Get The Treasury
Time Limit: 10000/5000 MS (Java/Others) Memory Limit: 32768/32768 K (Java/Others)
Total Submission(s): 3357 Accepted Submission(s): 1077
Problem Description
Jack knows that there is a great underground treasury in a secret region. And he has a special device that can be used to detect treasury under the surface of the earth. One day he got outside with the device to ascertain the treasury. He chose many different locations on the surface of the earth near the secret region. And at each spot he used the device to detect treasury and got some data from it representing a region, which may contain treasury below the surface. The data from the device at each spot is six integers x1, y1, z1, x2, y2 and z2 (x1<x2, y1<y2, z1<z2). According to the instruction of the device they represent the range of x, y and z coordinates of the region. That is to say, the x coordinate of the region, which may contain treasury, ranges from x1 to x2. So do y and z coordinates. The origin of the coordinates is a fixed point under the ground.

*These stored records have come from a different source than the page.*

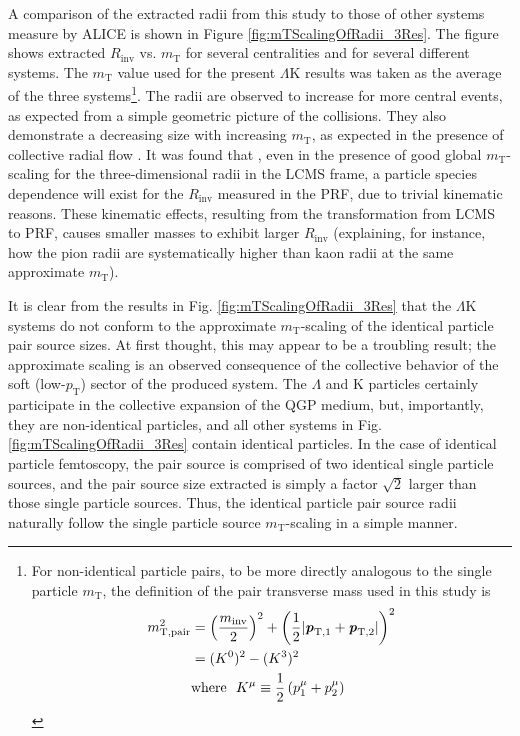 \documentclass[ALICE,manyauthors]{cernphprep}
\newcommand{\mt}{$m_{\mathrm{T}}$\xspace}
\newcommand{\pt}{$p_{\mathrm{T}}$\xspace}
\newcommand{\Lam}{$\Lambda$\xspace}
\newcommand{\LamK}{$\Lambda$K\xspace}
\begin{document}
A comparison of the extracted radii from this study to those of other systems measure by ALICE \cite{Adam:2015vja} is shown in Figure \ref{fig:mTScalingOfRadii_3Res}. 
The figure shows extracted $R_{\mathrm{inv}}$ vs. \mt for several centralities and for several different systems.
The \mt value used for the present \LamK results was taken as the average of the three systems\footnote[1]
{
For non-identical particle pairs, to be more directly analogous to the single particle \mt, the definition of the pair transverse mass used in this study is
\begin{equation*}
\begin{aligned}
 m_{\mathrm{T, pair}}^{2} &= \left( \frac{m_{\mathrm{inv}}}{2} \right)^{2} + \left( \frac{1}{2} |\textbf{\textit{p}}_{\mathrm{T,1}} + \textbf{\textit{p}}_{\mathrm{T,2}}| \right)^{2} \\
 &= (K^{0})^{2} - (K^{3})^{2} \\
 &\mathrm{where} ~~K^{\mu} \equiv \frac{1}{2} \left( p_{1}^{\mu} + p_{2}^{\mu} \right)
\end{aligned}
\label{eqn:PairmTv1}
\end{equation*}
}.
The radii are observed to increase for more central events, as expected from a simple geometric picture of the collisions.
They also demonstrate a decreasing size with increasing \mt, as expected in the presence of collective radial flow \cite{Akkelin:1995gh}.
It was found that \cite{Kisiel:2014upa}, even in the presence of good global \mt-scaling for the three-dimensional radii in the LCMS frame, a particle species dependence will exist for the $R_{\mathrm{inv}}$ measured in the PRF, due to trivial kinematic reasons.
These kinematic effects, resulting from the transformation from LCMS to PRF, causes smaller masses to exhibit larger $R_{\mathrm{inv}}$ \cite{Adam:2015vja} (explaining, for instance, how the pion radii are systematically higher than kaon radii at the same approximate \mt).


It is clear from the results in Fig. \ref{fig:mTScalingOfRadii_3Res} that the \LamK systems do not conform to the approximate \mt-scaling of the identical particle pair source sizes.
At first thought, this may appear to be a troubling result; the approximate scaling is an observed consequence of the collective behavior of the soft (low-\pt) sector of the produced system.
The \Lam and K particles certainly participate in the collective expansion of the QGP medium, but, importantly, they are non-identical particles, and all other systems in Fig. \ref{fig:mTScalingOfRadii_3Res} contain identical particles.
In the case of identical particle femtoscopy, the pair source is comprised of two identical single particle sources, and the pair source size extracted is simply a factor $\sqrt{2}$ larger than those single particle sources.
Thus, the identical particle pair source radii naturally follow the single particle source \mt-scaling in a simple manner.
\end{document}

Jack can’t get the total volume of the treasury because these regions don’t always contain treasury. Through years of experience, he discovers that if a region is detected that may have treasury at more than two different spots, the region really exist treasure. And now Jack only wants to know the minimum volume of the treasury.
Now Jack entrusts the problem to you.
Input
The first line of the input file contains a single integer t, the number of test cases, followed by the input data for each test case.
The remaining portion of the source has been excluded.